In typical, glamorous Baltimore fashion, a Baltimore Police officer who ran for mayor last year plead guilty to lying about his actual residency and resigned from the department as a result.
Ivan Gonzalez, a 14-year veteran who garnered just 670 votes in the Republican primary, resigned Friday, according to The Office of the State Prosecutor. said Friday. Gonzales was therefore sentenced to probation before judgment, which means he will have no criminal record when his probation ends. Additionally, as part of his plea, he stepped down from the BPD.
Gonzalez, a 14-year veteran of the Baltimore Police Department garnered just 670 votes in the Republican primary for mayor.
He was indicted by a grand jury on charges of perjury for having falsified records related to his 2020 mayoral campaign. Those charges included falsifying a voter registration, false oath, and false entry in a public record. Gonzalez allegedly provided false information under oath in his filings with the Baltimore City Board of Elections during his 2020 mayoral campaign. Apparently, he claimed he lived in Baltimore City, a requirement for the role of mayor, but he holds no residence within the city.
At first, Gonzalez listed his primary residence as a rowhome in the Canton neighborhood in East Baltimore, a popular area in the city. His voter registration was listed at that address, the very same day that he threw his hat in the mayoral race ring. However, tax records reflected that his true residence was a home in the Baltimore suburb of Essex.
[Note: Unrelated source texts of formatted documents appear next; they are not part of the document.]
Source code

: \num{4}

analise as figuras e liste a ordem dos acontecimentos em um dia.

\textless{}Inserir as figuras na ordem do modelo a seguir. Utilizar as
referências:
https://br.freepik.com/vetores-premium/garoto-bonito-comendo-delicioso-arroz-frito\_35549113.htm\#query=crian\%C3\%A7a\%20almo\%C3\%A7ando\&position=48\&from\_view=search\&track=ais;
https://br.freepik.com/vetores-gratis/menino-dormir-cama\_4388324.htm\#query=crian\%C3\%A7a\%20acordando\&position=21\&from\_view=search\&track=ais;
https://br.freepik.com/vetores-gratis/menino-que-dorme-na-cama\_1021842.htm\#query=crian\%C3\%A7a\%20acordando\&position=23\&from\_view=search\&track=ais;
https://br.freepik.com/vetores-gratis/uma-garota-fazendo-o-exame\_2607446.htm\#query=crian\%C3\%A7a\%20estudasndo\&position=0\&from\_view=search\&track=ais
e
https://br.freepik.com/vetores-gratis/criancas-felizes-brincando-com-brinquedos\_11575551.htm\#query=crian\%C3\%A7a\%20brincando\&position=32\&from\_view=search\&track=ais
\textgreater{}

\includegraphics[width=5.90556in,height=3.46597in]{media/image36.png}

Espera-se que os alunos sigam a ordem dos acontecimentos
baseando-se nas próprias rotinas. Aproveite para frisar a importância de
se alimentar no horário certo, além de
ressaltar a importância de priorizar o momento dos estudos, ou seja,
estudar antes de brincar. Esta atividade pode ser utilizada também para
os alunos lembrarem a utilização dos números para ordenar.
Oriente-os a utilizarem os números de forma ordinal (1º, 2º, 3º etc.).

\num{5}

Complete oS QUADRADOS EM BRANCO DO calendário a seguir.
He had owned the Essex property since 2016 and had, in fact, received a homestead property tax credit for it since 2017. He was listed as the sole owner of the real estate in Essex, while two other individuals were listed as the owners of the address in Canton, and recorded it as their primary residence.
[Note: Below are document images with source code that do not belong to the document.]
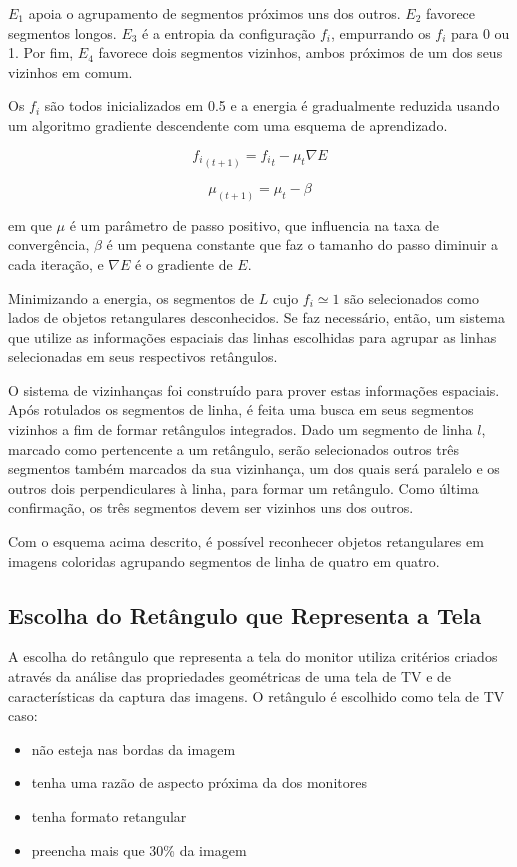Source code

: $E_1$ apoia o agrupamento de segmentos próximos uns dos outros. $E_2$ favorece segmentos longos. $E_3$ é a entropia da configuração ${f_i}$, empurrando os ${f_i}$ para 0 ou 1. Por fim, $E_4$ favorece dois segmentos vizinhos, ambos próximos de um dos seus vizinhos em comum.

Os $ {f_i} $ são todos inicializados em 0.5 e a energia é gradualmente reduzida usando um algoritmo gradiente descendente com uma esquema de aprendizado.

$$ {f_i}_{(t+1)} = {f_i}_t - \mu_t \nabla E $$

$$ \mu_{(t+1)} = \mu_t - \beta $$

em que $\mu$ é um parâmetro de passo positivo, que influencia na taxa de convergência, $\beta$ é um pequena constante que faz o tamanho do passo diminuir a cada iteração, e $ \nabla E $ é o gradiente de $E$.

Minimizando a energia, os segmentos de $L$ cujo $f_i \simeq 1$ são selecionados como lados de objetos retangulares desconhecidos. Se faz necessário, então, um sistema que utilize as informações espaciais das linhas escolhidas para agrupar as linhas selecionadas em seus respectivos retângulos.

O sistema de vizinhanças foi construído para prover estas informações espaciais. Após rotulados os segmentos de linha, é feita uma busca em seus segmentos vizinhos a fim de formar retângulos integrados. Dado um segmento de linha $l$, marcado como pertencente a um retângulo, serão selecionados outros três segmentos também marcados da sua vizinhança, um dos quais será paralelo e os outros dois perpendiculares à linha, para formar um retângulo. Como última confirmação, os três segmentos devem ser vizinhos uns dos outros.

Com o esquema acima descrito, é possível reconhecer objetos retangulares em imagens coloridas agrupando segmentos de linha de quatro em quatro.

\subsection {Escolha do Retângulo que Representa a Tela}

A escolha do retângulo que representa a tela do monitor utiliza critérios criados através da análise das propriedades geométricas de uma tela de TV e de características da captura das imagens. O retângulo é escolhido como tela de TV caso:

\begin{itemize}
\item não esteja nas bordas da imagem
\item  tenha uma razão de aspecto próxima da dos monitores
\item tenha formato retangular
\item preencha mais que 30\% da imagem
\end{itemize}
Unfortunately for Gonzalez, Baltimore election rules require anyone running for mayor to be a resident and qualified voter of Baltimore City for a full year before an election. Candidates are required to swear under penalty of perjury that the information they are entering is true and accurate.
When reports of Gonzalez' misdeeds first surfaced, he told a reporter, " You guys are fake news.”
Gonzalez had vowed to run the city as a "Law and Order" mayor, based on his experience as a tough cop. His entire premise seemed to be based on protecting the citizens of the city from lawlessness. In fact, he has been reported as saying he would run City Hall by day and patrol the streets at night, "with “a goddamn police-issued rifle.”
Maryland State Prosecutor Charlton T. Howard III said, “The Office of the State Prosecutor is committed to ensuring the integrity and transparency of our electoral process,” and noted that his office will continue to investigate incidences of potential election fraud or misrepresentation. He added, “We will continue to investigate and where appropriate hold accountable anyone who is alleged to have subverted that process by knowingly providing false information to establish their qualifications as a candidate for political office.”
Because Gonzalez agreed to a guilty plea and probation before judgment, when his probation period concludes, he will no longer carry a criminal record, but he also avoids the potential ten-year sentence that would have come with a perjury conviction had a trial proceeded to a jury and he had been found guilty.
Baltimore City has a history of corruption, allegations of corruption, and a variety of criminal charges related to city officials in recent years, including the fraud and conspiracy conviction of former mayor Catherine Pugh and the current investigation of State's Attorney Marilyn Mosby and her husband Councilman Nick Mosby for IRS misdeeds including tax fraud. Baltimore is no stranger to election shenanigans, but at least Gonzalez stepped up to the plate. Pugh and the Mosbys? Not so much.